For Burkina Faso coach Paul Put, who finds his team in the semifinal of the African Nations Cup against Ghana today, it was no great surprise that Europol should find evidence of
game-fixing in as many as 380 games across Europe. Put is one of the few coaches to return to the game after having been banned for match-fixing. He served a three-year ban after being found guilty of
fixing two games in 2005 as coach of Belgian club Lierse.
"Match-fixing has always existed insoccer," Put says. "If you look at cycling, at Lance Armstrong, it's always him
who is pointed at but everybody was taking drugs. It's not that I've been doing match-fixing, not at all, but it has been declared in the media like this.” Put insists that like Armstrong, he
has been branded a scapegoat. “You have to see what's going on in soccer,” he added. “There are a lot of big international players who are involved in match-fixing.”

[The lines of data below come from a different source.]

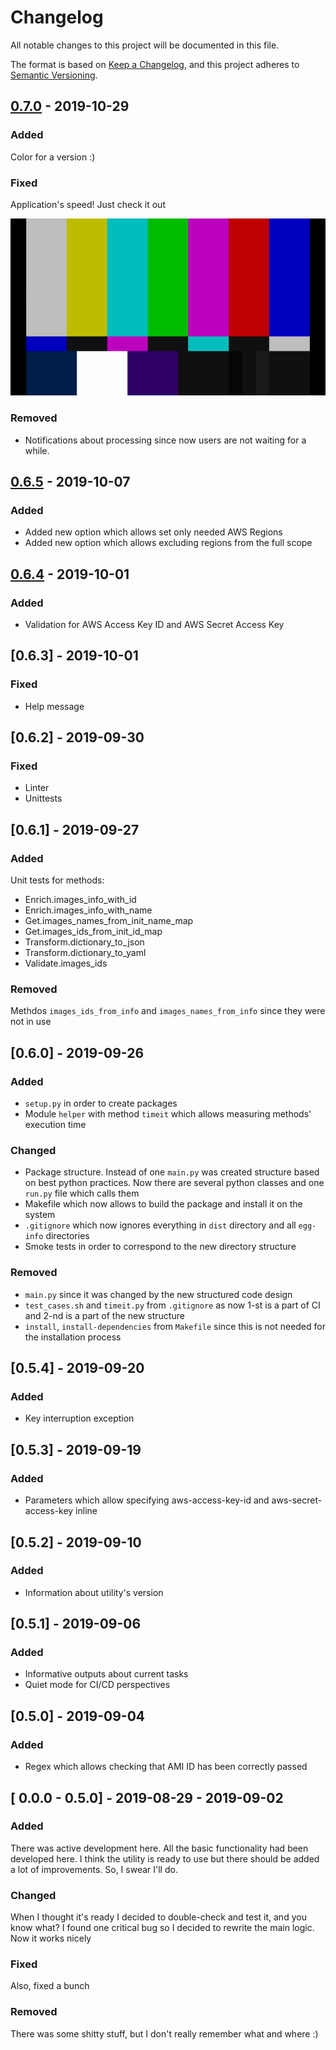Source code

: # Changelog
All notable changes to this project will be documented in this file.

The format is based on [Keep a Changelog](https://keepachangelog.com/en/1.0.0/),
and this project adheres to [Semantic Versioning](https://semver.org/spec/v2.0.0.html).

## [0.7.0](https://github.com/99stealth/cfn-ami-to-mapping/tree/v0.7.0) - 2019-10-29
### Added
Color for a version :)
### Fixed
Application's speed! Just check it out

![Speed fix demo](.media/070vs065.gif)
### Removed
- Notifications about processing since now users are not waiting for a while.

## [0.6.5](https://github.com/99stealth/cfn-ami-to-mapping/tree/v0.6.5) - 2019-10-07
### Added
- Added new option which allows set only needed AWS Regions
- Added new option which allows excluding regions from the full scope

## [0.6.4](https://github.com/99stealth/cfn-ami-to-mapping/tree/v0.6.4) - 2019-10-01
### Added
- Validation for AWS Access Key ID and AWS Secret Access Key

## [0.6.3] - 2019-10-01
### Fixed
- Help message

## [0.6.2] - 2019-09-30
### Fixed
- Linter
- Unittests

## [0.6.1] - 2019-09-27
### Added
Unit tests for methods:
- Enrich.images_info_with_id
- Enrich.images_info_with_name
- Get.images_names_from_init_name_map
- Get.images_ids_from_init_id_map
- Transform.dictionary_to_json
- Transform.dictionary_to_yaml
- Validate.images_ids
### Removed
Methdos `images_ids_from_info` and `images_names_from_info` since they were not in use

## [0.6.0] - 2019-09-26
### Added
- `setup.py` in order to create packages
- Module `helper` with method `timeit` which allows measuring methods' execution time 
### Changed
- Package structure. Instead of one `main.py` was created structure based on best python practices. Now there are several python classes and one `run.py` file which calls them
- Makefile which now allows to build the package and install it on the system
- `.gitignore` which now ignores everything in `dist` directory and all `egg-info` directories
- Smoke tests in order to correspond to the new directory structure
### Removed
- `main.py` since it was changed by the new structured code design
- `test_cases.sh` and `timeit.py` from `.gitignore` as now 1-st is a part of CI and 2-nd is a part of the new structure
- `install`, `install-dependencies` from `Makefile` since this is not needed for the installation process

## [0.5.4] - 2019-09-20
### Added
- Key interruption exception

## [0.5.3] - 2019-09-19
### Added 
- Parameters which allow specifying aws-access-key-id and aws-secret-access-key inline

## [0.5.2] - 2019-09-10
### Added
- Information about utility's version

## [0.5.1] - 2019-09-06
### Added
- Informative outputs about current tasks
- Quiet mode for CI/CD perspectives

## [0.5.0] - 2019-09-04
### Added
- Regex which allows checking that AMI ID has been correctly passed

## [ 0.0.0 - 0.5.0] - 2019-08-29 - 2019-09-02
### Added
There was active development here. All the basic functionality had been developed here.
I think the utility is ready to use but there should be added a lot of improvements. So, I swear I'll do. 
### Changed
When I thought it's ready I decided to double-check and test it, and you know what? I found one critical bug so I decided to rewrite the main logic. Now it works nicely
### Fixed
Also, fixed a bunch
### Removed
There was some shitty stuff, but I don't really remember what and where :)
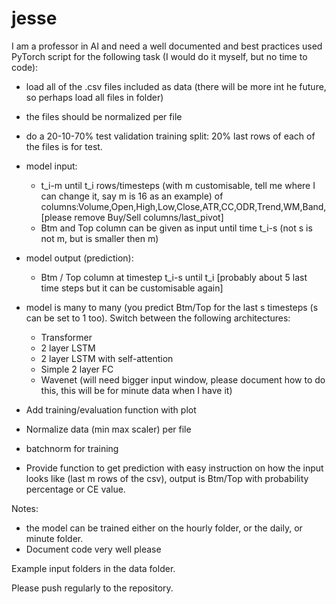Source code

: # jesse

I am a professor in AI and need a well documented and best practices used PyTorch script for the following task (I would do it myself, but no time to code):

- load all of the .csv files included as data (there will be more int he future, so perhaps load all files in folder)
- the files should be normalized per file
- do a 20-10-70% test validation training split: 20% last rows of each of the files is for test. 
- model input:
  - t_i-m until t_i rows/timesteps (with m customisable, tell me where I can change it, say m is 16 as an example) of columns:Volume,Open,High,Low,Close,ATR,CC,ODR,Trend,WM,Band, [please remove Buy/Sell columns/last_pivot]
  - Btm and Top column can be given as input until time t_i-s (not s is not m, but is smaller then m)
- model output (prediction):
  - Btm / Top column at timestep t_i-s until t_i [probably about 5 last time steps but it can be customisable again]
- model is many to many (you predict Btm/Top for the last s timesteps (s can be set to 1 too). Switch between the following architectures:
  - Transformer
  - 2 layer LSTM
  - 2 layer LSTM with self-attention
  - Simple 2 layer FC
  - Wavenet (will need bigger input window, please document how to do this, this will be for minute data when I have it)

- Add training/evaluation function with plot
- Normalize data (min max scaler) per file
- batchnorm for training
- Provide function to get prediction with easy instruction on how the input looks like (last m rows of the csv), output is Btm/Top with probability percentage or CE value.

Notes:
- the model can be trained either on the hourly folder, or the daily, or minute folder. 
- Document code very well please

Example input folders in the data folder.

Please push regularly to the repository. 

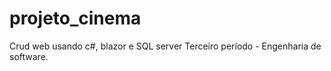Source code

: # projeto_cinema
Crud web usando c#, blazor e SQL server
Terceiro período - Engenharia de software.
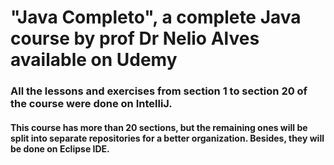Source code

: # "Java Completo", a complete Java course by prof Dr Nelio Alves available on Udemy

### All the lessons and exercises from section 1 to section 20 of the course were done on IntelliJ.
#### This course has more than 20 sections, but the remaining ones will be split into separate repositories for a better organization. Besides, they will be done on Eclipse IDE.
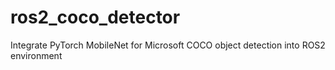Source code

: # ros2_coco_detector
Integrate PyTorch MobileNet for Microsoft COCO object detection into ROS2 environment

In Put’s case, more than 40 people have been charged as part of a game-fixing ring organized by the Chinese businessman Ye Zheyun, but only one, Put himself, was suspended by
the Belgian soccer federation ahead of the criminal trial, which might not come to court for another two years. "You know there are more than 40 people,” he said, adding that he felt threatened
at the time: “The whole of Belgian soccer was sick … I was threatened by the mafia. My child was not safe. They threatened me with weapons and things like that. It's not nice to talk
about these things but this is the reality."